Authentication systems are built to answer one question: is this credential valid? Pass-the-hash and pass-the-ticket attacks answer that question correctly every time. The attacker is not guessing or forging. They are presenting material the system considers legitimate. This is why credential-based lateral movement has persisted as a detection blind spot for over a decade, and why 74% of breaches now involve compromised identities according to the Verizon DBIR 2025.
This post examines that blind spot. It covers what traditional detection is actually measuring, where it breaks down against these techniques, and why the structural signature of lateral movement in network behavioral timelines stays visible even when authentication events look clean.
What pass-the-hash and pass-the-ticket actually do
In pass-the-hash (PtH), the attacker never obtains a plaintext password. They extract the NTLM (NT LAN Manager) hash from LSASS (Local Security Authority Subsystem Service) process memory or from NTDS.dit on a compromised domain controller, then inject that hash into an authentication request. The Windows authentication protocol accepts it. The system cannot tell the difference from a normal login.
Pass-the-ticket (PtT) works against Kerberos. The attacker extracts a Ticket Granting Ticket (TGT) or service ticket from memory on a compromised host and injects it into their session. The Key Distribution Center (KDC) issued that ticket for a legitimate user. The attacker is simply presenting it. In the Golden Ticket variant, an attacker who has obtained the KRBTGT (Kerberos Ticket Granting Ticket service account) hash can generate TGTs for any user in the domain, valid for up to 10 years by default.
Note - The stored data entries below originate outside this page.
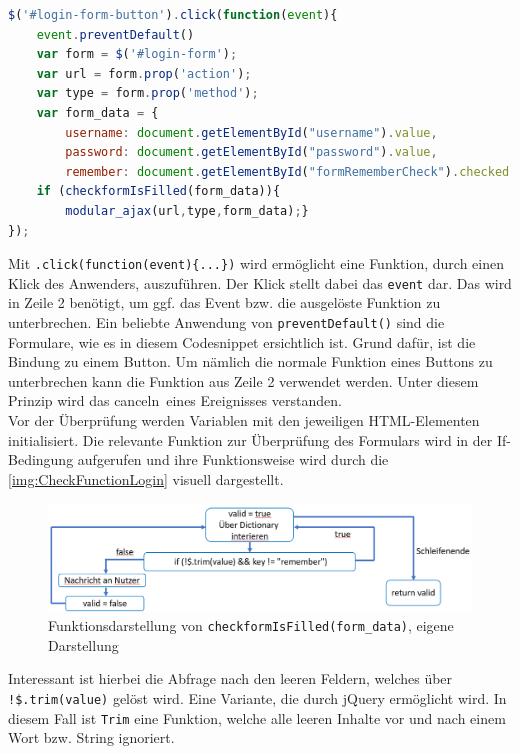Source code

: \documentclass[a4paper,titlepage,halfparskip,12pt]{scrreprt}
\begin{document}
\begin{onehalfspacing}
\begin{lstlisting}[language=Javascript,caption=Angehängte Funktion an ein HTML-Element,label={lst:JSLoginButton}]
$('#login-form-button').click(function(event){
	event.preventDefault()
	var form = $('#login-form');
	var url = form.prop('action');
	var type = form.prop('method');
	var form_data = {
		username: document.getElementById("username").value,
		password: document.getElementById("password").value,
		remember: document.getElementById("formRememberCheck").checked }
	if (checkformIsFilled(form_data)){
		modular_ajax(url,type,form_data);}
});
\end{lstlisting}
Mit \texttt{.click(function(event)\{...\})} wird ermöglicht eine Funktion, durch einen Klick des Anwenders, auszuführen. Der Klick stellt dabei das \texttt{event} dar. Das wird in Zeile 2 benötigt, um ggf. das Event bzw. die ausgelöste Funktion zu unterbrechen. Ein beliebte Anwendung von \texttt{preventDefault()} sind die Formulare, wie es in diesem Codesnippet ersichtlich ist. Grund dafür, ist die Bindung zu einem Button. Um nämlich die normale Funktion eines Buttons zu unterbrechen kann die Funktion aus Zeile 2 verwendet werden. Unter diesem Prinzip wird das \glqq canceln\grqq\ eines Ereignisses verstanden. \cite{w3schoolsPrevDefault}\\
Vor der Überprüfung werden Variablen mit den jeweiligen \ac{HTML}-Elementen initialisiert. Die relevante Funktion zur Überprüfung des Formulars wird in der If-Bedingung aufgerufen und ihre Funktionsweise wird durch die \autoref{img:CheckFunctionLogin} visuell dargestellt.
\begin{figure}[h]
	\centering
	\includegraphics[scale=0.8]{images/FunktionUeberpruefenLogin}
	\caption{Funktionsdarstellung von \texttt{checkformIsFilled(form\_data)}, eigene Darstellung}
	\label{img:CheckFunctionLogin}
\end{figure}
Interessant ist hierbei die Abfrage nach den leeren Feldern, welches über \texttt{!\$.trim(value)} gelöst wird. Eine Variante, die durch jQuery ermöglicht wird. In diesem Fall ist \texttt{Trim} eine Funktion, welche alle leeren Inhalte vor und nach einem Wort bzw. String ignoriert. \cite{jQueryTrim}\\ 

\end{onehalfspacing}
\end{document}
Neither technique requires the original password, a new account, a brute-force attempt, or any failed login events. The event log shows a successful login. The source account is real, with real permissions. Nothing in the authentication record is false.
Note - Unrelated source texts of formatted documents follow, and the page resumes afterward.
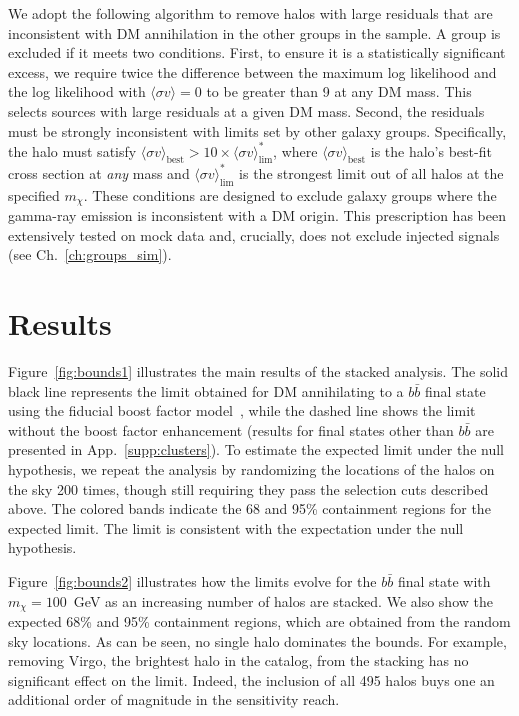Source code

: We adopt the following algorithm to remove halos with large residuals that are inconsistent with DM annihilation in the other groups in the sample. A group is excluded if it meets two conditions. First, to ensure it is a statistically significant excess, we require twice the difference between the maximum log likelihood and the log likelihood with $\langle \sigma v \rangle = 0$ to be greater than 9 at any DM mass. This selects sources with large residuals at a given DM mass.  Second, the residuals must be strongly inconsistent with limits set by other galaxy groups. Specifically, the halo  must satisfy $\langle\sigma v\rangle_\text{best} > 10 \times \langle\sigma v\rangle^*_\text{lim}$, where $\langle\sigma v\rangle_\text{best}$ is the halo's best-fit cross section at \emph{any} mass and $\langle\sigma v\rangle^*_\text{lim}$ is the strongest limit out of all halos at the specified $m_\chi$. These conditions are designed to exclude galaxy groups where the gamma-ray emission is inconsistent with a DM origin.  This prescription has been extensively tested on mock data and, crucially, does not exclude injected signals (see Ch.~\ref{ch:groups_sim}).

\section{Results}

Figure~\ref{fig:bounds1} illustrates the main results of the stacked analysis.  The solid black line represents the limit obtained for DM annihilating to a $b \bar b$ final state using the fiducial boost factor model~\cite{Bartels:2015uba}, while the dashed line  shows the limit without the boost factor enhancement (results for final states other than $b\bar b$ are presented in App.~\ref{supp:clusters}).  To estimate the expected limit under the null hypothesis, we repeat the analysis by randomizing the locations of the halos on the sky 200 times, though still requiring they pass the selection cuts described above.  
The colored bands indicate the 68 and 95\% containment regions for the expected limit.  
The limit is consistent with the expectation under the null hypothesis.

Figure~\ref{fig:bounds2} illustrates how the limits evolve for the $b \bar b$ final state with $m_\chi = 100$~GeV as an increasing number of halos are stacked.  We also show the expected 68\% and 95\% containment regions, which are obtained from the random sky locations.  As can be seen, no single halo dominates the bounds.  For example, removing Virgo, the brightest halo in the catalog, from the stacking has no significant effect on the limit.  Indeed, the inclusion of all 495 halos buys one an additional order of magnitude in the sensitivity reach.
Where traditional detection logic fails
SIEM-based detection typically relies on a small set of heuristics. Failed login thresholds catch brute force but not credential reuse. Impossible travel rules flag geographic anomalies, but an attacker using stolen credentials from inside the network has no travel anomaly. Logon type and process name correlations (Event ID 4624, logon type 9, process "seclogo") can hint at PtH activity. But they require specific logging configurations, produce false positives from legitimate admin tools and scheduled tasks, and are frequently tuned out of production alerting due to noise.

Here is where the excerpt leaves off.